The relatively small Rotomā Caldera (also known as Rotomā Embayment, Rotomā volcanic complex, and spelled Rotoma) is in the Taupō Volcanic Zone in the North Island of New Zealand.

==Geography==
The Rotomā Caldera is located halfway between the city of Rotorua and town of Whakatāne, with its in filling Lake Rotomā being the easternmost in the chain of three volcanic lakes to the northeast of Lake Rotorua. The other two are Lake Rotoiti and Lake Rotoehu.

===Geology===
The Rotomā Caldera is immediately to the northeast of the area previously called the Haroharo volcanic complex, and now known as the Haroharo vent alignment. This is now regarded as part of the much larger Ōkataina Caldera ( Ōkataina Volcanic Centre). It has been usually classified as part of this volcanic structure, but given the evidence that it is a region of structural collapse beyond the Ōkataina Caldera rim is perhaps best called an embayment. It is associated with the northern fault boundary zone (Rotoehu Fault, Manawahe Fault, North Rotomā Fault, Braemar Fault, Mangaone Fault) in the Whakatāne Graben part of current rift activity in the Taupō Volcanic Zone. The caldera is likely overlying the former drainage valley that historically Lake Rotorua used before the Rotoiti eruption of the Ōkataina Caldera 47,400 ± 1500 years ago. The Rotomā volcano's most prominent feature Lake Rotomā was formed within the Rotomā caldera when lava flows following a large crater explosion blocked its outlet.
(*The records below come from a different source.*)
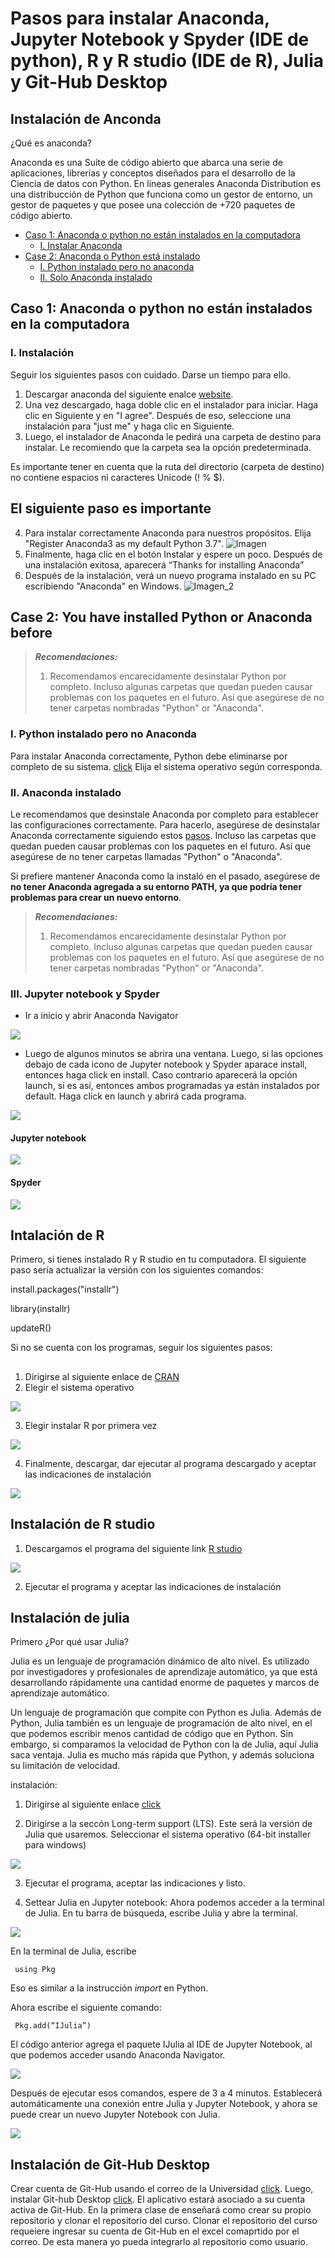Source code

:# Pasos para instalar Anaconda, Jupyter Notebook y Spyder (IDE de python), R y R studio (IDE de R), Julia y Git-Hub Desktop


## <a name="Anaconda"></a> Instalación de Anconda

¿Qué es anaconda?

Anaconda es una Suite de código abierto que abarca una serie de aplicaciones, librerías y conceptos diseñados para el desarrollo de la Ciencia de datos con Python. En líneas generales Anaconda Distribution es una distribucción de Python que funciona como un gestor de entorno, un gestor de paquetes y que posee una colección de +720 paquetes de código abierto.

- [Caso 1: Anaconda o python no están instalados en la computadora](#case_1)
  * [I. Instalar Anaconda](#anaconda)
- [Case 2: Anaconda o Python está instalado](#case_2)
  * [I. Python instalado pero no anaconda](#Py_A)
  * [II. Solo Anaconda instalado](#justA)
  

## <a name="case_1"></a> **Caso 1: Anaconda o python no están instalados en la computadora**


### <a name="anaconda"></a>I. Instalación

Seguir los siguientes pasos con cuidado. Darse un tiempo para ello.

1. Descargar anaconda del siguiente enalce [website](https://www.anaconda.com/products/individual#windows). 
2. Una vez descargado, haga doble clic en el instalador para iniciar. Haga clic en Siguiente y en "I agree". Después de eso, seleccione una instalación para "just me" y haga clic en Siguiente.
3. Luego, el instalador de Anaconda le pedirá una carpeta de destino para instalar. Le recomiendo que la carpeta sea la opción predeterminada. 

Es importante tener en cuenta que la ruta del directorio (carpeta de destino) no contiene espacios ni caracteres Unicode (! % $).

## El siguiente paso es importante
4.  Para instalar correctamente Anaconda para nuestros propósitos. Elija "Register Anaconda3 as my default Python 3.7". 
![Imagen](https://docs.anaconda.com/_images/win-install-options.png)
5. Finalmente, haga clic en el botón Instalar y espere un poco. Después de una instalación exitosa, aparecerá “Thanks for installing Anaconda”
6. Después de la instalación, verá un nuevo programa instalado en su PC escribiendo "Anaconda" en Windows.
![Imagen_2](https://docs.anaconda.com/_images/win-navigator.png)



## <a name="case_2"></a>**Case 2: You have installed Python or Anaconda before**


> **_Recomendaciones:_** 
> 1. Recomendamos encarecidamente desinstalar Python por completo. Incluso algunas carpetas que quedan pueden causar problemas con los paquetes en el futuro. Así que asegúrese de no tener carpetas nombradas "Python" or "Anaconda".

### <a name="Py_A"></a> I. Python instalado pero no Anaconda
Para instalar Anaconda correctamente, Python debe eliminarse por completo de su sistema. [click](https://www.educative.io/edpresso/how-to-uninstall-python) Elija el sistema operativo según corresponda. 

### <a name="justA"></a> II. Anaconda instalado

Le recomendamos que desinstale Anaconda por completo para establecer las configuraciones correctamente. Para hacerlo, asegúrese de desinstalar Anaconda correctamente siguiendo estos [pasos](https://docs.anaconda.com/anaconda/install/uninstall/). Incluso las carpetas que quedan pueden causar problemas con los paquetes en el futuro. Así que asegúrese de no tener carpetas llamadas "Python" o "Anaconda".

Si prefiere mantener Anaconda como la instaló en el pasado, asegúrese de **no tener Anaconda agregada a su entorno PATH, ya que podría tener problemas para crear un nuevo entorno**.


> **_Recomendaciones:_** 
> 1. Recomendamos encarecidamente desinstalar Python por completo. Incluso algunas carpetas que quedan pueden causar problemas con los paquetes en el futuro. Así que asegúrese de no tener carpetas nombradas "Python" or "Anaconda".

### <a name="justA"></a>III. Jupyter notebook y Spyder

- Ir a inicio y abrir Anaconda Navigator 

<img src="imagenes/anaconda.png">

- Luego de algunos minutos se abrira una ventana. Luego, si las opciones debajo de cada icono de Jupyter notebook y Spyder aparace install, entonces haga click en install. Caso contrario aparecerá la opción launch, si es así, entonces ambos programadas ya están instalados por default. Haga click en launch y abrirá cada programa.

<img src="imagenes/anaconda1.png">

#### Jupyter notebook 

<img src="imagenes/anaconda2.png">

#### Spyder

<img src="imagenes/anaconda3.png">

## Intalación de R

Primero, si tienes instalado R y R studio en tu computadora. El siguiente paso sería actualizar la versión con los siguientes comandos:

install.packages("installr")

library(installr)

updateR()

Si no se cuenta con los programas, seguir los siguientes pasos:

## <a name="R"></a>

1. Dirigirse al siguiente enlace de [CRAN](https://cran.r-project.org/)
2. Elegir el sistema operativo 

<img src="imagenes/r_download.png">

3. Elegir instalar R por primera vez

<img src="imagenes/r_download_1.png">

4. Finalmente, descargar, dar ejecutar al programa descargado y aceptar las indicaciones de instalación

<img src="imagenes/r_download_2.png">

## <a name="R-studio"></a> Instalación de R studio 

1. Descargamos el programa del siguiente link [R studio](https://www.rstudio.com/products/rstudio/download/)

<img src="imagenes/R-studio-1.png">

2. Ejecutar el programa y aceptar las indicaciones de instalación


## <a name="julia"></a> Instalación de julia 

Primero ¿Por qué usar Julia?

Julia es un lenguaje de programación dinámico de alto nivel. Es utilizado por investigadores y profesionales de aprendizaje automático, ya que está desarrollando rápidamente una cantidad enorme de paquetes y marcos de aprendizaje automático.

Un lenguaje de programación que compite con Python es Julia. Además de Python, Julia también es un lenguaje de programación de alto nivel, en el que podemos escribir menos cantidad de código que en Python. Sin embargo, si comparamos la velocidad de Python con la de Julia, aquí Julia saca ventaja. Julia es mucho más rápida que Python, y además soluciona su limitación de velocidad. 

instalación:

1. Dirigirse al siguiente enlace [click](https://julialang.org/downloads/)

2. Dirigirse a la seccón Long-term support (LTS). Este será la versión de Julia que usaremos. Seleccionar el sistema operativo (64-bit installer para windows) 

<img src="imagenes/julia.png">


3. Ejecutar el programa, aceptar las indicaciones y listo. 

4. Settear Julia en Jupyter notebook: Ahora podemos acceder a la terminal de Julia. En tu barra de búsqueda, escribe Julia y abre la terminal.

<img src="imagenes/julia_launcher.png">

En la terminal de Julia, escribe

     using Pkg

Eso es similar a la instrucción *import* en Python.

Ahora escribe el siguiente comando:

     Pkg.add(“IJulia”)
    
El código anterior agrega el paquete IJulia al IDE de Jupyter Notebook, al que podemos acceder usando Anaconda Navigator.

<img src="imagenes/julia_jupyter.png">


Después de ejecutar esos comandos, espere de 3 a 4 minutos. Establecerá automáticamente una conexión entre Julia y Jupyter Notebook, y ahora se puede crear un nuevo Jupyter Notebook con Julia.

<img src="imagenes/julia_jupyter_2.png">


## <a name="Giyh-Hub"></a> Instalación de Git-Hub Desktop

Crear cuenta de Git-Hub usando el correo de la Universidad  [click](https://github.com/). Luego, instalar Git-hub Desktop [click](https://desktop.github.com/). El aplicativo estará asociado a su cuenta activa de Git-Hub. En la primera clase de enseñará como crear su propio repositorio y clonar el repositorio del curso. Clonar el repositorio del curso requeiere ingresar su cuenta de Git-Hub en el excel comaprtido por el correo. De esta manera yo pueda integrarlo al repositorio como usuario.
The major eruption episodes were about 7412 BCE with about 8 km3 of material erupted from 3 different magmas from several different vents. This eruptive sequence was associated in time with ruptures in the Manawahe Fault about 10 km to the north-east. It is known that the changes in vegetation following the eruption, while significant, were short-lived. Pre-eruption forest and mire vegetation recovering to former levels within about 106 years.